Interpréter le diacre s’avère jouissif, mais le personnage fait peur à son créateur: «Ce qui me glace le sang, c’est quand des gens le prennent au premier degré et partagent ses idées. Cela m’est arrivé d’en rencontrer.» Une partie de la population vivrait bien à Chastavel: «Quand j’ai créé le personnage, certains me disaient qu’il n’était pas crédible. Puis Trump a été élu aux États-Unis et des idées nauséabondes deviennent de plus en plus courantes.» Son cauchemar, c’est que le diacre préfigure des religieux qui existeront peut-être dans l’avenir. Il précise qu’il cherche moins à égratigner la religion que la méchanceté ordinaire. Certes, on se rappelle l’incroyable clip tourné à la Gay Pride de Sion avec le diacre chantant «Dieu a créé ton cucul pour faire caca, pas pour être le berceau de ton péchééé». Didier Charlet, athée revendiqué, ne pense pas pour autant que «ceux qui croient en Dieu sont des imbéciles, par contre je suis allergique à certaines croyances imbéciles, nuance».

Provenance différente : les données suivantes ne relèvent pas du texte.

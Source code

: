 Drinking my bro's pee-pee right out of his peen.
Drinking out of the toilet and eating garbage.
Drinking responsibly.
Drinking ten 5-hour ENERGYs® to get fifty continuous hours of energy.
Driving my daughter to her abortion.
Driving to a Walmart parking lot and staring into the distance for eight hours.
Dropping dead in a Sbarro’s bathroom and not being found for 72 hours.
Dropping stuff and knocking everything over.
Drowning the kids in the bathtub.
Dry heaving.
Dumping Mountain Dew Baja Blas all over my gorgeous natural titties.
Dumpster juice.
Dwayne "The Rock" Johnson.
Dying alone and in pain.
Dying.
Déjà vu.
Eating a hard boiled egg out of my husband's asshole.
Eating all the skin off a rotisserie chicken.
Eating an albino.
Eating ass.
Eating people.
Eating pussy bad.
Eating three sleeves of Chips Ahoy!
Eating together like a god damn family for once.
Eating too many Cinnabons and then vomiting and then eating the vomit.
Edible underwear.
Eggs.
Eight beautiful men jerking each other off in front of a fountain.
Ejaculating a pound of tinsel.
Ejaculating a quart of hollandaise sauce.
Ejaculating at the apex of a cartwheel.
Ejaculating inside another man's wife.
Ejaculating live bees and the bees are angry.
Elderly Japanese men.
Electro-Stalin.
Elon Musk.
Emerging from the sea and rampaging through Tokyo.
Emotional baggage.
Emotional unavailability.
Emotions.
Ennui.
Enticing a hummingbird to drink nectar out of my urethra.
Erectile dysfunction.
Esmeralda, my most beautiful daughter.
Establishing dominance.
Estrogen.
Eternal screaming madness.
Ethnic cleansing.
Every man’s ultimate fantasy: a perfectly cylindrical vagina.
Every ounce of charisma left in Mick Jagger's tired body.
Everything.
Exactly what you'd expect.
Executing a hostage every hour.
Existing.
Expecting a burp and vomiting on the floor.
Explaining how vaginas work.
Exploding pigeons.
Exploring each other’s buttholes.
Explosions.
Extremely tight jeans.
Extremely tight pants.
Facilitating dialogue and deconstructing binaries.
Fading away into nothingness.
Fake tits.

Après la dernière de 26 minutes, Jean-Gabriel Cuénod sera en pause. «Il reviendra, c’est sûr. Il faut que j’écrive un nouveau spectacle et que j’arrête de procrastiner.» Son amie, Dahlia, qui fait un travail régulier à mille lieues de la vie d’artiste, s’en amuse: «Il me dit qu’il cherche l’inspiration dans son bain. Mais je le soupçonne de faire la sieste.» En attendant, Didier assure deux moments hebdomadaires sur Couleur 3: L’odyssée de Zoé, avec Crystel Di Marzo, et une chronique BD dans l’émission Calmos le jeudi soir. Une radio qu’abomine Jean-Gabriel Cuénod: «Surtout, votez pour «No Billag» et cessez de lire les journaux, les gens qui s’instruisent sont dangereux!» recommande le diacre de Chastavel. (TDG)

Créé: 14.12.2017, 11h49

Bio

1974 Naît le 4 novembre à Lausanne.

1981 Fait son «premier gag de Noël».

1994 Voyage d’une année en Asie. Visite l’Inde, la Thaïlande, le Japon.

1998 Manifeste contre l’OMC à Genève et commémore Mai 68. Arrêté, il passe plusieurs jours en prison. «La fin de mes illusions.»

2000 Se lance dans le théâtre d’improvisation avec la troupe Avracavabrac, au Caveau de l’Hôtel de Ville, puis au 2.21 et au Bourg. Rencontre Vincent Kucholl et Vincent Veillon.

2006 Débuts à la radio avec 3615 Couleur 3 et 2-0 en terrasse.

2007 Rencontre sa compagne, Dahlia, après une soirée théâtrale.

2010 Naissance de sa première fille, Alice. Lila naîtra deux ans plus tard.

2014 Première du spectacle Hosanna! Dans la joie. Cinquante dates, 10 000 spectateurs.

2015 Première apparition à 26 minutes.